WHAT NEEDS TO BE DONE: Without changing a word, copy every line of the listing below and leave out the images.

GIVEN DATA:
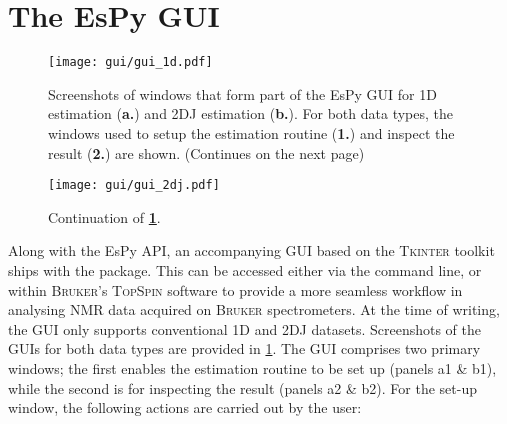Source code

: \section{The \acs{EsPy} \acs{GUI}}
\begin{figure}
    \centering
    \texttt{[image: gui/gui\_1d.pdf]}
    \caption[
        Screenshots of the \acs{EsPy} \acs{GUI} for \ac{1D} and \acs{2DJ} estimation.
    ]{
        Screenshots of windows that form part of the \ac{EsPy} \ac{GUI} for
        \ac{1D} estimation (\textbf{a.}) and \ac{2DJ} estimation (\textbf{b.}).
        For both data types, the windows used to setup the estimation routine
        (\textbf{1.}) and inspect the result (\textbf{2.}) are shown.
        (Continues on the next page)
    }
    \label{fig:gui}
\end{figure}
\begin{figure}%
    \ContinuedFloat
    \centering
    \texttt{[image: gui/gui\_2dj.pdf]}
    \caption*{Continuation of \textbf{\textsc{\cref{fig:gui}}}.}
\end{figure}
Along with the \ac{EsPy} \ac{API}, an accompanying \ac{GUI} based on the
\textsc{Tkinter} toolkit ships with the
package. This can be accessed either via the command line, or within
\textsc{Bruker}'s \textsc{TopSpin} software to provide a more seamless workflow
in analysing \ac{NMR} data acquired on \textsc{Bruker} spectrometers.
At the time of writing, the \ac{GUI} only supports conventional \ac{1D}
and \ac{2DJ} datasets. Screenshots of the \acp{GUI} for both data types are
provided in \cref{fig:gui}.
The \ac{GUI} comprises two primary windows; the first enables the estimation
routine to be set up (panels a1 \& b1), while the second is for inspecting the
result (panels a2 \& b2). For the set-up window, the following actions are
carried out by the user:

SOLUTION TO THIS EXERCISE:
Source code

: \section{The \acs{EsPy} \acs{GUI}}
\begin{figure}
    \centering
    \texttt{[image: gui/gui\_1d.pdf]}
    \caption[
        Screenshots of the \acs{EsPy} \acs{GUI} for \ac{1D} and \acs{2DJ} estimation.
    ]{
        Screenshots of windows that form part of the \ac{EsPy} \ac{GUI} for
        \ac{1D} estimation (\textbf{a.}) and \ac{2DJ} estimation (\textbf{b.}).
        For both data types, the windows used to setup the estimation routine
        (\textbf{1.}) and inspect the result (\textbf{2.}) are shown.
        (Continues on the next page)
    }
    \label{fig:gui}
\end{figure}
\begin{figure}%
    \ContinuedFloat
    \centering
    \texttt{[image: gui/gui\_2dj.pdf]}
    \caption*{Continuation of \textbf{\textsc{\cref{fig:gui}}}.}
\end{figure}
Along with the \ac{EsPy} \ac{API}, an accompanying \ac{GUI} based on the
\textsc{Tkinter} toolkit ships with the
package. This can be accessed either via the command line, or within
\textsc{Bruker}'s \textsc{TopSpin} software to provide a more seamless workflow
in analysing \ac{NMR} data acquired on \textsc{Bruker} spectrometers.
At the time of writing, the \ac{GUI} only supports conventional \ac{1D}
and \ac{2DJ} datasets. Screenshots of the \acp{GUI} for both data types are
provided in \cref{fig:gui}.
The \ac{GUI} comprises two primary windows; the first enables the estimation
routine to be set up (panels a1 \& b1), while the second is for inspecting the
result (panels a2 \& b2). For the set-up window, the following actions are
carried out by the user:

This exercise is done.